Vous prenez de la distance, au propre et au figuré, avec les élections : vous évoquez le lancement de la fusée Ariane qui a eu lieu dans la nuit de samedi à dimanche…

Oui, ce lancement n'a pas fait, si j'ose dire, beaucoup de bruit. On en a à peine parlé. Et pourtant, ce qui s'est passé à Kourou, en Guyane, ne devrait pas nous laisser indifférent. Ariane a réussi son 217ème lancement et son 59ème d'affilée sans problème. Deux satellites pesant neuf tonnes au total ont été mis en orbite, l'un pour la télévision en Europe, l'autre pour l’Amérique latine, sans oublier le système européen Galileo de GPS. Si nous n'étions pas blasés de tout, nous resterions émerveillés par les performances de cette fusée qui grimpe jusqu’à 10 kms par seconde !

Mais ce qui est nouveau, c'est qu'Ariane fait face à de gros défis

Il y a de nouveaux concurrents et de nouvelles générations de satellites. Et du coup, le lanceur européen doit répondre à deux questions. Quelles fusées faut-il lancer dans les cinq-dix ans à venir ? Et l'organisation industrielle et politique actuelle est-elle encore adaptée ? Honnêtement, le moment est crucial.
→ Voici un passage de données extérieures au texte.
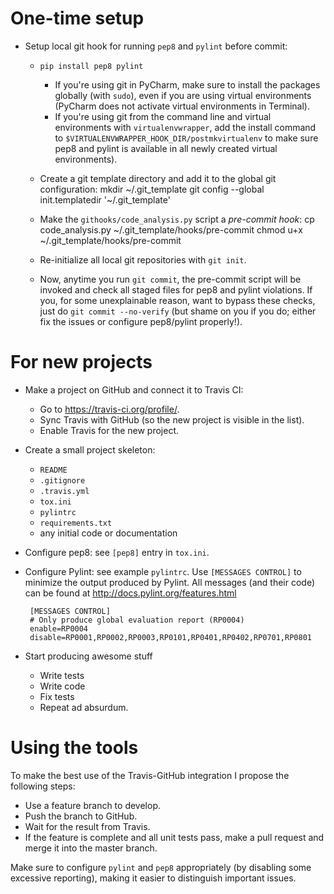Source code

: # One-time setup
* Setup local git hook for running `pep8` and `pylint` before commit:
  * `pip install pep8 pylint`
    * If you're using git in PyCharm, make sure to install the packages
      globally (with `sudo`), even if you are using virtual environments
      (PyCharm does not activate virtual environments in Terminal).
    * If you're using git from the command line and virtual environments with
      `virtualenvwrapper`, add the install command to
      `$VIRTUALENVWRAPPER_HOOK_DIR/postmkvirtualenv` to make sure pep8 and
      pylint is available in all newly created virtual environments).
  * Create a git template directory and add it to the global git configuration:
        mkdir ~/.git_template
        git config --global init.templatedir '~/.git_template'
  * Make the `githooks/code_analysis.py` script a *pre-commit hook*:
        cp code_analysis.py ~/.git_template/hooks/pre-commit
        chmod u+x ~/.git_template/hooks/pre-commit

  * Re-initialize all local git repositories with `git init`.

  * Now, anytime you run `git commit`, the pre-commit
    script will be invoked and check all staged files for pep8 and pylint
    violations. If you, for some unexplainable reason, want to bypass these
    checks, just do `git commit --no-verify` (but shame on you if you do;
    either fix the issues or configure pep8/pylint properly!).

# For new projects

* Make a project on GitHub and connect it to Travis CI:
  * Go to https://travis-ci.org/profile/.
  * Sync Travis with GitHub (so the new project is visible in the list).
  * Enable Travis for the new project.

* Create a small project skeleton:
  * `README`
  * `.gitignore`
  * `.travis.yml`
  * `tox.ini`
  * `pylintrc`
  * `requirements.txt`
  * any initial code or documentation

* Configure pep8: see `[pep8]` entry in `tox.ini`.

* Configure Pylint: see example `pylintrc`. Use `[MESSAGES CONTROL]` to minimize
the output produced by Pylint. All messages (and their code) can be found at
http://docs.pylint.org/features.html

       [MESSAGES CONTROL]
       # Only produce global evaluation report (RP0004)
       enable=RP0004
       disable=RP0001,RP0002,RP0003,RP0101,RP0401,RP0402,RP0701,RP0801

* Start producing awesome stuff
  * Write tests
  * Write code
  * Fix tests
  * Repeat ad absurdum.

# Using the tools
To make the best use of the Travis-GitHub integration I propose the following
steps:

* Use a feature branch to develop.
* Push the branch to GitHub.
* Wait for the result from Travis.
* If the feature is complete and all unit tests pass, make a pull request and
  merge it into the master branch.

Make sure to configure `pylint` and `pep8` appropriately (by disabling some
excessive reporting), making it easier to distinguish important issues.
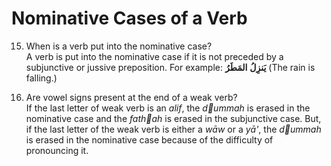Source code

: Nominative Cases of a Verb
==========================

15. When is a verb put into the nominative case?  
 A verb is put into the nominative case if it is not preceded by a
subjunctive or jussive preposition. For example: **یَنزِلُ**
**المَطَرُ** (The rain is falling.)

16. Are vowel signs present at the end of a weak verb?  
 If the last letter of weak verb is an *alif*, the *dummah* is erased
in the nominative case and the *fathah* is erased in the subjunctive
case. But, if the last letter of the weak verb is either a *wāw* or a
*yā'*, the *dummah* is erased in the nominative case because of the
difficulty of pronouncing it.


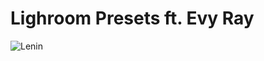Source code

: # Lighroom Presets ft. Evy Ray
![Lenin](https://github.com/user-attachments/assets/ef4c0a32-2088-4957-9b34-5edf52a69b9a)
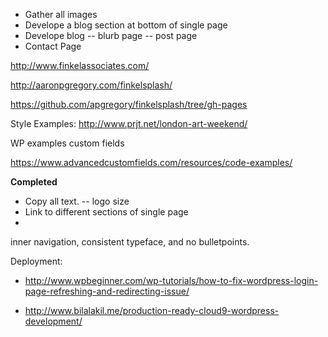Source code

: 
- Gather all images
- Develope a blog section at bottom of single page
- Develope blog 
-- blurb page
-- post page
- Contact Page




http://www.finkelassociates.com/

http://aaronpgregory.com/finkelsplash/

https://github.com/apgregory/finkelsplash/tree/gh-pages

Style Examples:
http://www.prjt.net/london-art-weekend/

WP examples custom fields

https://www.advancedcustomfields.com/resources/code-examples/

**Completed**
- Copy all text.
-- logo size
- Link to different sections of single page
- 

inner navigation, consistent typeface, and no bulletpoints.


Deployment:
- http://www.wpbeginner.com/wp-tutorials/how-to-fix-wordpress-login-page-refreshing-and-redirecting-issue/

- http://www.bilalakil.me/production-ready-cloud9-wordpress-development/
D'abord donc, la concurrence…

L'Europe faisait la loi mais les Etats-Unis reviennent fortement. Un jeune américain, Elon Musk, qui est aussi l'inventeur du système de paiement Paypal, est entré sur le marché avec Space X et il casse les prix en s'appuyant sur la NASA. Il facture l'envoi d'un satellite 60 millions de dollars, 20 à 30% moins cher qu'Ariane. Et les clients se laissent tenter. Y compris des opérateurs espagnols ou allemands. Ariane, très fiable, a encore la moitié du marché mondial, mais il y a danger. Du côté des satellites, il y a une révolution, c'est l'idée d'avoir des satellites à propulsion électrique, et non plus qui partent dans l'espace avec du pergol – du carburant classique. Ils seront du coup plus petits.

Et dans ce contexte, Ariane a des choix à faire.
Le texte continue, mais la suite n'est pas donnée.